On the 16th of October, 2022, Damianos Galanopoulos and Vasileios Mezaris of the Information Technologies Institute CERTH presented their paper titled “Are All Combinations Equal? Combining Textual and Visual Features with Multiple Space Learning for Text-Based Video Retrieval” at the ECCV 2022 Workshop on AI for Creative Video Editing and Understanding.
You can now watch the recording of the paper presentation! Click here to access the recording on YouTube.

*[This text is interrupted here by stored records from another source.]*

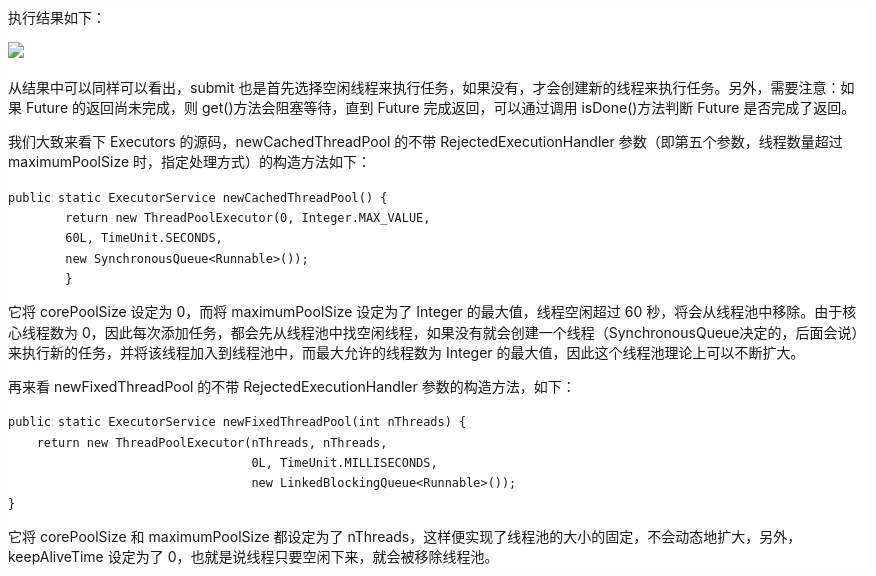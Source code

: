 执行结果如下：

![](http://wiki.jikexueyuan.com/project/java-concurrency/images/executor1.jpg)

从结果中可以同样可以看出，submit 也是首先选择空闲线程来执行任务，如果没有，才会创建新的线程来执行任务。另外，需要注意：如果 Future 的返回尚未完成，则 get\(\)方法会阻塞等待，直到 Future 完成返回，可以通过调用 isDone\(\)方法判断 Future 是否完成了返回。

我们大致来看下 Executors 的源码，newCachedThreadPool 的不带 RejectedExecutionHandler 参数（即第五个参数，线程数量超过 maximumPoolSize 时，指定处理方式）的构造方法如下：

```text
public static ExecutorService newCachedThreadPool() {
        return new ThreadPoolExecutor(0, Integer.MAX_VALUE,
        60L, TimeUnit.SECONDS,
        new SynchronousQueue<Runnable>());
        }
```

它将 corePoolSize 设定为 0，而将 maximumPoolSize 设定为了 Integer 的最大值，线程空闲超过 60 秒，将会从线程池中移除。由于核心线程数为 0，因此每次添加任务，都会先从线程池中找空闲线程，如果没有就会创建一个线程（SynchronousQueue决定的，后面会说）来执行新的任务，并将该线程加入到线程池中，而最大允许的线程数为 Integer 的最大值，因此这个线程池理论上可以不断扩大。

再来看 newFixedThreadPool 的不带 RejectedExecutionHandler 参数的构造方法，如下：

```text
public static ExecutorService newFixedThreadPool(int nThreads) {  
    return new ThreadPoolExecutor(nThreads, nThreads,  
                                  0L, TimeUnit.MILLISECONDS,  
                                  new LinkedBlockingQueue<Runnable>());  
}
```

它将 corePoolSize 和 maximumPoolSize 都设定为了 nThreads，这样便实现了线程池的大小的固定，不会动态地扩大，另外，keepAliveTime 设定为了 0，也就是说线程只要空闲下来，就会被移除线程池。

“Are All Combinations Equal? Combining Textual and Visual Features with Multiple Space Learning for Text-Based Video Retrieval” by Damianos Galanopoulos and Vasileios Mezaris (Proc. ECCV 2022 Workshop on AI for Creative Video Editing and Understanding (CVEU), Oct. 2022):
In this paper we tackle the cross-modal video retrieval problem and, more specifically, we focus on text-to-video retrieval. We investigate how to optimally combine multiple diverse textual and visual features into feature pairs that lead to generating multiple joint feature spaces, which encode text-video pairs into comparable representations. To learn these representations our proposed network architecture is trained by following a multiple space learning procedure. Moreover, at the retrieval stage, we introduce additional softmax operations for revising the inferred query-video similarities. Extensive experiments in several setups based on three large-scale datasets (IACC.3, V3C1, and MSR-VTT) lead to conclusions on how to best combine text-visual features and document the performance of the proposed network.